Choć t-shirty mają za sobą długą historię, która liczy sobie ponad sto lat, to koszulki z nadrukami stały się popularne dopiero w latach 60-tych ubiegłego wieku.
To właśnie wtedy wynaleziono plastizol, czyli pastę stosowaną do powlekania tkanin, która sprawiała, że nadruki na materiałach nie spierały się. I tak na koszulkach zaczęto umieszczać rozmaite wzory. Na koszulkach zaczęły pojawiać się hasła antywojenne i inne ideologiczne slogany. Za pomocą koszulek zaczęto wyrażać własne poglądy i upodobania, z czasem zaczęto drukować wizerunki zespołów muzycznych, a następnie także logo reklamowe rozmaitych marek.
T-shirty z nadrukami popularyzowały gwiazdy, w tym słynni muzycy. W latach 60-tych t-shirty nieśmiało zaczęły też wkraczać do mody damskiej. T-shirty z nadrukami były (i są nadal) płótnem, na którym można było wyrażać siebie. Dlatego też koszulki stały się częścią ubioru wielu subkultur. A nawet więcej – T-shirty stały się częścią popkultury!
Od poważnych sloganów, przez wizerunki zespołów muzycznych, aż po zabawne rysunki – tak ewaluował wizerunek koszulek z nadrukami. Zmieniała się też technologia ich produkcji. I tak od bawełnianych t-shirtów ze stosunkowo tandetnym drukiem, a tym bardziej z różnego rodzaju naprasowankami, przeszliśmy do doskonałej jakości t-shirtów, z dobrych, elastycznych, przyjemnych dla ciała i oddychających materiałów, o różnej gramaturze i kolorystyce, a do tego opatrzonych precyzyjnie wykonanymi nadrukami, które zachowują swój idealny wygląd przez długi czas.

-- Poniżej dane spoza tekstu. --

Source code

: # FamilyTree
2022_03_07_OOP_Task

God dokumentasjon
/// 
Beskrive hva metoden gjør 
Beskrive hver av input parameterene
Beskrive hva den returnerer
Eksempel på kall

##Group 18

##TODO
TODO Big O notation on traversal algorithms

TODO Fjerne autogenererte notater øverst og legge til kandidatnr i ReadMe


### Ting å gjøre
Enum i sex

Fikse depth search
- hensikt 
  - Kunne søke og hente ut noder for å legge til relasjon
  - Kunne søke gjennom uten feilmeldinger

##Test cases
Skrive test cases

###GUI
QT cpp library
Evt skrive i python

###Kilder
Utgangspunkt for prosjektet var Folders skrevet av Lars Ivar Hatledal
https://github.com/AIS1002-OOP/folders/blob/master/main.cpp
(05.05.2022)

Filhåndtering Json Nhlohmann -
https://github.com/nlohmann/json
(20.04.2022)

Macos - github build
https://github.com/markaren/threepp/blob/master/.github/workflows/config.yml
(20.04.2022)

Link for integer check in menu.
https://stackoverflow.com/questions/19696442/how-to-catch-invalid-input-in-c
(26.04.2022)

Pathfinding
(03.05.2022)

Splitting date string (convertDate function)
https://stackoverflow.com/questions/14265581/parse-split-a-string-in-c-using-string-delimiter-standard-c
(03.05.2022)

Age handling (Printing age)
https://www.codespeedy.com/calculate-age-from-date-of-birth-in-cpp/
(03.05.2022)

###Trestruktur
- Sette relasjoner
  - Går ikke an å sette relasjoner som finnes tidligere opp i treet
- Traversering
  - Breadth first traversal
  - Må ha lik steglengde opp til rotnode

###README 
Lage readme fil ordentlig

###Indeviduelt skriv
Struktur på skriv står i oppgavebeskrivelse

Ciekawostką jest to, że w londyńskim Muzeum Mody i Teksyliów można obejrzeć t-shirty, których nadruki stały się elementem opowiadającym o przemianach politycznych, o rozwoju kultury masowej, popartu, a nawet o rewolucji seksualnej. Dziś wybierając t-shirty lub tworząc własne nadruki, także możemy stać się częścią współczesnej historii. Dlatego nosząc t-shirty można śmiało bawić się modą, wybierać nadruki, które najbardziej odpowiadają temu, co nas bawi, co nam się podoba i temu co jest dla nas ważne.